Among these records, which lines include "subsection"? Copy them out.
** Opening DATA FOR REVIEW block **
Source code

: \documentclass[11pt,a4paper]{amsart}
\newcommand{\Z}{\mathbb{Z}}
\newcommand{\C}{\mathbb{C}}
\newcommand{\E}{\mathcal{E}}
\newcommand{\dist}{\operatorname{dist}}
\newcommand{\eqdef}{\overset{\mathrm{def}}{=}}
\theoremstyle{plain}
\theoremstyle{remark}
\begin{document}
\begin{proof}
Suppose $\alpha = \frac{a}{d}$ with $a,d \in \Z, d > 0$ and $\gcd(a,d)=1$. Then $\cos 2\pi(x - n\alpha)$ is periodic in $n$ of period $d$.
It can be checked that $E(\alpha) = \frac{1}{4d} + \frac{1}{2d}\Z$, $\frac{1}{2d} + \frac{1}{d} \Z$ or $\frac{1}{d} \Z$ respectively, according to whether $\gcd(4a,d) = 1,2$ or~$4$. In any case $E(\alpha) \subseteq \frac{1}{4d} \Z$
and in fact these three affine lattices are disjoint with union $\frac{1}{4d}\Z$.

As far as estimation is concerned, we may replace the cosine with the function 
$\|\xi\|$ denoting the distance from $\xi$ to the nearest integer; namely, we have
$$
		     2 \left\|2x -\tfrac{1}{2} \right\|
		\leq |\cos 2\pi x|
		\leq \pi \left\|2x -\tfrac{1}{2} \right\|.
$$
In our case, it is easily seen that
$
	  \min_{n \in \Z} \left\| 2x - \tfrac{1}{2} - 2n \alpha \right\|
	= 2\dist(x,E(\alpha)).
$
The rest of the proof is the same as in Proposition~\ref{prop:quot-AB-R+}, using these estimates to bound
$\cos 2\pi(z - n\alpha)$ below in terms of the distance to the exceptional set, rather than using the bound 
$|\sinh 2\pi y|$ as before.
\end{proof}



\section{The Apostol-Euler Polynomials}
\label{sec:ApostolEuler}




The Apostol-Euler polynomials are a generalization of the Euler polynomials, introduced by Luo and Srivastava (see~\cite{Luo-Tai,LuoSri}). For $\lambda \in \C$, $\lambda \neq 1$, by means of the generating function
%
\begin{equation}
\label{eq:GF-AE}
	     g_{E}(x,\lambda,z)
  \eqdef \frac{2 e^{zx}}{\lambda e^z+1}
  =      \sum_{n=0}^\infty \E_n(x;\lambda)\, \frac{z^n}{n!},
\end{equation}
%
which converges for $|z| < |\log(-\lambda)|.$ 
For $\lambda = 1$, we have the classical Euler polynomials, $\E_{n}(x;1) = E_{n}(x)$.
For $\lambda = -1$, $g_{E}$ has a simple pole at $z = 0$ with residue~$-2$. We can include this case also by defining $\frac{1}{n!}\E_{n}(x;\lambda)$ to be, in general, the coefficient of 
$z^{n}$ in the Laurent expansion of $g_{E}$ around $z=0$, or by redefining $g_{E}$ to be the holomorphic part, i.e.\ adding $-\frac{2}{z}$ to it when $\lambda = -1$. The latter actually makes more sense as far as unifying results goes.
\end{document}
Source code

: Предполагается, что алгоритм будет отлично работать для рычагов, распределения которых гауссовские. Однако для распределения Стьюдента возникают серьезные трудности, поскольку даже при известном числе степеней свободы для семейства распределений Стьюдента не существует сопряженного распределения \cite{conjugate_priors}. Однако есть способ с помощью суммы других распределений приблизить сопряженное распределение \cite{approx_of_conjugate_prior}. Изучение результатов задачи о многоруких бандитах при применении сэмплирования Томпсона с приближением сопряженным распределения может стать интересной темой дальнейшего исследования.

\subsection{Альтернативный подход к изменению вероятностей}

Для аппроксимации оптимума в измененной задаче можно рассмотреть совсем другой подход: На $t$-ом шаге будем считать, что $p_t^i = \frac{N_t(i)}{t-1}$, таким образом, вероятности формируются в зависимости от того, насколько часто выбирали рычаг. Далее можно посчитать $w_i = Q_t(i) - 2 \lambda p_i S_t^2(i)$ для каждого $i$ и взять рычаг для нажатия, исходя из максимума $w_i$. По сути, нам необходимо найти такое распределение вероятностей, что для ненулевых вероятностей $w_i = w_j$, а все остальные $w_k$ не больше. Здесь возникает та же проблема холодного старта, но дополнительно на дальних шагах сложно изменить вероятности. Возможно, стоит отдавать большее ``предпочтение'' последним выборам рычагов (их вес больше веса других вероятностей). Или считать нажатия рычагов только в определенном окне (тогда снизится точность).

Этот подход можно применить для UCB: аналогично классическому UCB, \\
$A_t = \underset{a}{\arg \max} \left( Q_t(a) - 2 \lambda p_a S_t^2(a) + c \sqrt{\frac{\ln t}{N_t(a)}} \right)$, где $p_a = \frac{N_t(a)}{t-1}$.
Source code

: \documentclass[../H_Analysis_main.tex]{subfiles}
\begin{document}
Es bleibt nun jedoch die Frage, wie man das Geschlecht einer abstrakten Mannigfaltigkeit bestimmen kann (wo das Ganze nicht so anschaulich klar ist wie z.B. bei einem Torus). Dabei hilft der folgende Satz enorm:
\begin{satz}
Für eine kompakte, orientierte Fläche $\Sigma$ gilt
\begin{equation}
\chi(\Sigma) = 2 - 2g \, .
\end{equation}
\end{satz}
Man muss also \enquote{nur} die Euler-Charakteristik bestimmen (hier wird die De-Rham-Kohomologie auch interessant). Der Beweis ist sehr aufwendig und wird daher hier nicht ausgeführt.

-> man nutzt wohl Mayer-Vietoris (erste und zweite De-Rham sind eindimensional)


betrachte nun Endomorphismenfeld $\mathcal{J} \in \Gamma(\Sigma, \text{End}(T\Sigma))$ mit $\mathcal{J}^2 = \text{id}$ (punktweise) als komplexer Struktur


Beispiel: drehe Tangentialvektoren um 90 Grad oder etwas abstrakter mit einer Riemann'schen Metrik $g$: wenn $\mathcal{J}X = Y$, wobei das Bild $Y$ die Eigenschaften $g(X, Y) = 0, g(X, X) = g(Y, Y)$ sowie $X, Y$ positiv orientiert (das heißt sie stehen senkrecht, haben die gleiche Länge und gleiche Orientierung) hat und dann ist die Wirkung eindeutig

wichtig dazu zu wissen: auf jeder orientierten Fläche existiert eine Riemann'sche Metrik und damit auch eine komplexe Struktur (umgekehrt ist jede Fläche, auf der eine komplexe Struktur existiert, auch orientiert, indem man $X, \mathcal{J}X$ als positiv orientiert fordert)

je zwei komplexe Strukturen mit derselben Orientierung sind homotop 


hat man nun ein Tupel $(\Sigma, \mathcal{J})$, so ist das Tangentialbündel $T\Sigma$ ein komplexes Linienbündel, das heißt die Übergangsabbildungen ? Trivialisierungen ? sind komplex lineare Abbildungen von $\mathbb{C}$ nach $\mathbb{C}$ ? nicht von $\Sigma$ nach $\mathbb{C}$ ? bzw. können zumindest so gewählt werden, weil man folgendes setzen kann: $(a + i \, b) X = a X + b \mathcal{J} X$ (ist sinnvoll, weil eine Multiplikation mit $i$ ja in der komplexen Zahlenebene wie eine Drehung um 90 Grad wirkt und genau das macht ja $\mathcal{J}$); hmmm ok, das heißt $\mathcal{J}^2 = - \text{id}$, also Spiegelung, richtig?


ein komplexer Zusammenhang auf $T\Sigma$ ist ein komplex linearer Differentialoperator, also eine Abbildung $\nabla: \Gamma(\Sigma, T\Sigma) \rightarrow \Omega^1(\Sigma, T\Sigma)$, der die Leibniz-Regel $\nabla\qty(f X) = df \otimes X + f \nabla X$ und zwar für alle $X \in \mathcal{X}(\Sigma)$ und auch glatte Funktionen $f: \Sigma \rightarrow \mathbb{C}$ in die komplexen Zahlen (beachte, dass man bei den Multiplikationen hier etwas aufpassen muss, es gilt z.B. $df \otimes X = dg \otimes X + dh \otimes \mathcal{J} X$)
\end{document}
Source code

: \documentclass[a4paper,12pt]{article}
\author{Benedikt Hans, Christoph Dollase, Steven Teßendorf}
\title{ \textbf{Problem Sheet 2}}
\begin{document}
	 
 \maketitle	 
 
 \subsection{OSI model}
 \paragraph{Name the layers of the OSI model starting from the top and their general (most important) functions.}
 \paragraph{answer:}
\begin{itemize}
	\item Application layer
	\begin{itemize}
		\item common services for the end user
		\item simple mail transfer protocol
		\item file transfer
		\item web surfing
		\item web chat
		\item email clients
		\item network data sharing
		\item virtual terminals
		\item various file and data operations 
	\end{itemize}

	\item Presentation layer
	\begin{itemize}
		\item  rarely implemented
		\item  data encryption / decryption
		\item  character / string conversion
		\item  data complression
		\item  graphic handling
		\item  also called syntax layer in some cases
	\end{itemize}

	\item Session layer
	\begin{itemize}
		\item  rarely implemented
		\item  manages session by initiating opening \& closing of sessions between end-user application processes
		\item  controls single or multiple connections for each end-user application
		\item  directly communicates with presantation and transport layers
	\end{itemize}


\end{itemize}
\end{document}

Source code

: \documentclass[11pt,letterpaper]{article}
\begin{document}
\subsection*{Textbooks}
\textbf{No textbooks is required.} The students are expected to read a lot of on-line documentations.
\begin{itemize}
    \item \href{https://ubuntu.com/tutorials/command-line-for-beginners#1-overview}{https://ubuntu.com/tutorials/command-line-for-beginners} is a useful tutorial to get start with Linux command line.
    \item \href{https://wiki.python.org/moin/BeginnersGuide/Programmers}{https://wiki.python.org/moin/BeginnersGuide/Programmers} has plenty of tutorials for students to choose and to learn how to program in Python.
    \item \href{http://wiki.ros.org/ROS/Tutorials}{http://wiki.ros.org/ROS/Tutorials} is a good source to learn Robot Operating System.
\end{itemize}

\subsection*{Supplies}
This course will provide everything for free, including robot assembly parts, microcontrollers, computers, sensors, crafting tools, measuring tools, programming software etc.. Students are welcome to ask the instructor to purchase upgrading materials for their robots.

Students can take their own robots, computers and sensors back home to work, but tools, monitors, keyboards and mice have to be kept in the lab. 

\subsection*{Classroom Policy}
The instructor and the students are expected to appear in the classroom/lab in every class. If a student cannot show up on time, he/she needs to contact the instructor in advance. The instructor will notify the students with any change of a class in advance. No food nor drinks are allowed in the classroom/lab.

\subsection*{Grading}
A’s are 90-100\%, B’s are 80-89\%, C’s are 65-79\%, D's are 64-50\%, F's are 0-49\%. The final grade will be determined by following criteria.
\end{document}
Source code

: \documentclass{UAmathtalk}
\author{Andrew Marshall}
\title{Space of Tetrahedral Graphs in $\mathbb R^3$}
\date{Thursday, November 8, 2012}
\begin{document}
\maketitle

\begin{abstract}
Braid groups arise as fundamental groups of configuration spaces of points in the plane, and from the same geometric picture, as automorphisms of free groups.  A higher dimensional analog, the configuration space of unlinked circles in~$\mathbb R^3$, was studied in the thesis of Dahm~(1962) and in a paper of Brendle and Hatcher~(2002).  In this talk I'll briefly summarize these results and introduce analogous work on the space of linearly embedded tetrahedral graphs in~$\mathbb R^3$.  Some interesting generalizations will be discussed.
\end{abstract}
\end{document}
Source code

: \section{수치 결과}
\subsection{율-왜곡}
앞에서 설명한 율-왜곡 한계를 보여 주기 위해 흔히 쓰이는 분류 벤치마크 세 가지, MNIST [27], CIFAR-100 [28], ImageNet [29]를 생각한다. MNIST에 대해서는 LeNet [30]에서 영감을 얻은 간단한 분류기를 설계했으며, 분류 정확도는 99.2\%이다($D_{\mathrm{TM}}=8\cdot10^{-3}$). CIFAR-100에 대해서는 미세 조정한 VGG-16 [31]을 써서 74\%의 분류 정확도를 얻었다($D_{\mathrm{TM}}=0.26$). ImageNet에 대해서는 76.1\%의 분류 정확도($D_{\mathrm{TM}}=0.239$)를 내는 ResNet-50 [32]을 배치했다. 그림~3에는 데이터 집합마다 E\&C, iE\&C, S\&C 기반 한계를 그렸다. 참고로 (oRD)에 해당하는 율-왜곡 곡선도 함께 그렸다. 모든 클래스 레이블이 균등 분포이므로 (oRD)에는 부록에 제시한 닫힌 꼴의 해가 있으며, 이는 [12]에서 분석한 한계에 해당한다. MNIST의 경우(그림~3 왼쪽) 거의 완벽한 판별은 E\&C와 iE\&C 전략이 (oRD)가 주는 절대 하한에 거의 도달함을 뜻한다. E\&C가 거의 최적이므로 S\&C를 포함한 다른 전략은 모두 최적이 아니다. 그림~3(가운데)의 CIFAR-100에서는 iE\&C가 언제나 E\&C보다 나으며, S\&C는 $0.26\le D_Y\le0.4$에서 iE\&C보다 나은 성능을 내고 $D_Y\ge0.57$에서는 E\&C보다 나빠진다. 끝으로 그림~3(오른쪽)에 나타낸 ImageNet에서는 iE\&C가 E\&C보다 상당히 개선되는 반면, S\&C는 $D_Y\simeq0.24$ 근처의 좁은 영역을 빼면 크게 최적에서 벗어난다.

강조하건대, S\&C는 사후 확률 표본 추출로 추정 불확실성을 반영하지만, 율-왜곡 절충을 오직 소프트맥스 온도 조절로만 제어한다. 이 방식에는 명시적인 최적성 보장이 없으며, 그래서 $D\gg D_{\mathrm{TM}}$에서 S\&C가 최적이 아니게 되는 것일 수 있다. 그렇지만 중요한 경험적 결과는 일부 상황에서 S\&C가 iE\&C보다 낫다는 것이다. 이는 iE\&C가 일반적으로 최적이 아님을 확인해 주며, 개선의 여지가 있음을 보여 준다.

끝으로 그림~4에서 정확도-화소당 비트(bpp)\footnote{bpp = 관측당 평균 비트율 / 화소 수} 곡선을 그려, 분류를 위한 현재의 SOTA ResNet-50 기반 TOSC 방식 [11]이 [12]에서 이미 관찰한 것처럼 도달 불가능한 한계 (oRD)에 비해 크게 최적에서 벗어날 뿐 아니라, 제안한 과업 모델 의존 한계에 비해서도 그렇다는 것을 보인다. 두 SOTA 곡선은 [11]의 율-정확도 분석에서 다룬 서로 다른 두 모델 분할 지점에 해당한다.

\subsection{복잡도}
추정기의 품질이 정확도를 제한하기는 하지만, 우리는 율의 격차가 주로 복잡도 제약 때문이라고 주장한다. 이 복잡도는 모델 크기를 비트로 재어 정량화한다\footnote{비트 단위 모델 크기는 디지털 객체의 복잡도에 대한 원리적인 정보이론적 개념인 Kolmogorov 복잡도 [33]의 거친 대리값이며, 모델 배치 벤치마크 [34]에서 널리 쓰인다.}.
** Closing DATA FOR REVIEW block **
## YOUR SOLUTION
\subsection{Альтернативный подход к изменению вероятностей}
 \subsection{OSI model}
\subsection*{Textbooks}
\subsection*{Supplies}
\subsection*{Classroom Policy}
\subsection*{Grading}
\subsection{율-왜곡}
\subsection{복잡도}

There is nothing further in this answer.